Ram A M wrote:
I basically agree. I would say that for high-assurance (auth.) high-service (SLA, feature robustness - revocation) the price could be much higher; FIs are used to paying big bucks to mitigate risk, large etailers make tremendous amounts of money and would probably be willing to pay much more. The current price is probably lower than the threshold for these entites because there is no support for quality differentiation in the client base and so FIs cannot be offered a great product for USD5000 with small ecommerce sites getting a USD200 service and my having access to a $50 service. This is IMO closer to what is demanded today and potentially the model we end up at in a few years as market pressures drive changes here and there until we navigate to a stable point.

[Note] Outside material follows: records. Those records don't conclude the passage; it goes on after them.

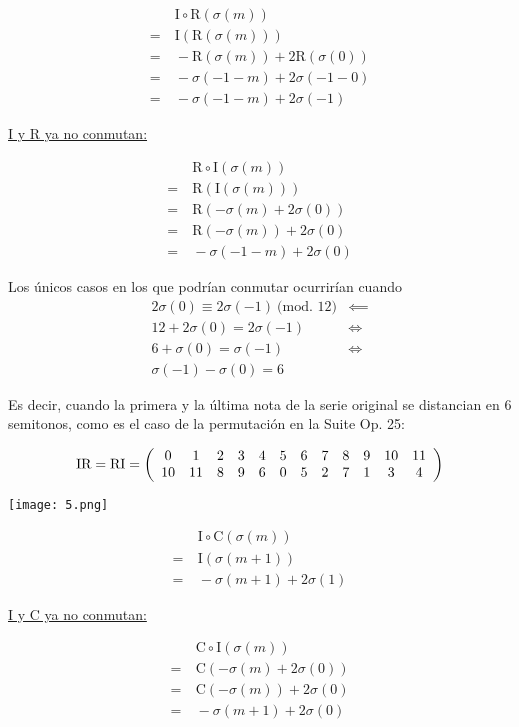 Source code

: 		\begin{multicols}{3}
			\begin{align*}
		&\ \mbox{I}\circ\mbox{R}(\sigma(m))\\
		=&\ \mbox{I}(\mbox{R}(\sigma(m)))\\
		=&\ -\mbox{R}(\sigma(m))+2\mbox{R}(\sigma(0))\\
		=&\ -\sigma(-1-m)+2\sigma(-1-0)\\
		=&\ -\sigma(-1-m)+2\sigma(-1)
		\end{align*}
		
		\underline{I y R ya no conmutan:}
		
		\begin{align*}
		&\ \mbox{R}\circ\mbox{I}(\sigma(m))\\
		=&\ \mbox{R}(\mbox{I}(\sigma(m)))\\
		=&\ \mbox{R}(-\sigma(m)+2\sigma(0))\\
		=&\ \mbox{R}(-\sigma(m))+2\sigma(0)\\
		=&\ -\sigma(-1-m)+2\sigma(0)
		\end{align*}
		\end{multicols}
		
		Los \'unicos casos en los que podr\'ian conmutar ocurrir\'ian cuando
		\begin{align*}
		2\sigma(0)\equiv2\sigma(-1)\ \mbox{(mod. 12)}&\impliedby\\
		12+2\sigma(0)=2\sigma(-1)&\Longleftrightarrow\\
		6+\sigma(0)=\sigma(-1)&\Longleftrightarrow\\
		\sigma(-1)-\sigma(0)=6&
		\end{align*}
		
		Es decir, cuando la primera y la \'ultima nota de la serie original se distancian en 6 semitonos, como es el caso de la permutaci\'on en la Suite Op. 25:
		
		\[
		\mbox{IR}=\mbox{RI}=\drow{10,11,8,9,6,0,5,2,7,1,3,4}
		\]	
		
		\begin{center}
		\texttt{[image: 5.png]}
		\end{center}
		
		\begin{multicols}{3}
			\begin{align*}
			&\ \mbox{I}\circ\mbox{C}(\sigma(m))\\
			=&\ \mbox{I}(\sigma(m+1))\\
			=&\ -\sigma(m+1)+2\sigma(1)
			\end{align*}
			
			\underline{I y C ya no conmutan:}
			
			\begin{align*}
			&\ \mbox{C}\circ\mbox{I}(\sigma(m))\\
			=&\ \mbox{C}(-\sigma(m)+2\sigma(0))\\
			=&\ \mbox{C}(-\sigma(m))+2\sigma(0)\\
			=&\ -\sigma(m+1)+2\sigma(0)
			\end{align*}
		\end{multicols}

Right. And, the current situation - compressing the cert market into one-size-fits-all - is unlikely to change until branding is introduced. See my rant on 'discrimination' in the cert market at:
http://iang.org/ssl/dr_self_signed.html
Incidentally, is "control-of-domain" the standard "term of art" in
the
CA industry for this? I've been using "domain validated" but IIRC I
just
pulled that out of thin air. If there's a term already in common use
I'd
prefer to use that instead.
I just made it up. I prefer this term because it talks to the attribute that CA issuance, to some degree, attests to. I also prefer homoglyph to homograph so there you go.
That's a good point. It is control of domain that is being tested, at the most fundamental level. Using the term "domain validated" opens the question as to just what has been validated.
Ultimately my point was that a CA cannot reasonably leverage mass market registrars for authentication to provide high assurance services since registrars cannot be expected to operate only high assurance registration services - the price points don't allow it.
I would agree with that basic point; although there have been many proposals to ask the registrars to control things like IDNs.
In any case I think, to your point, there is a pent up demand for low assurance certificates that can't be correctly addressed and that the cropping up of low assurance TLS certificate providers will force the hand of software providers to change the user expectation and interaction model.
Not to contradict myself, but is there really such a pent-up demand?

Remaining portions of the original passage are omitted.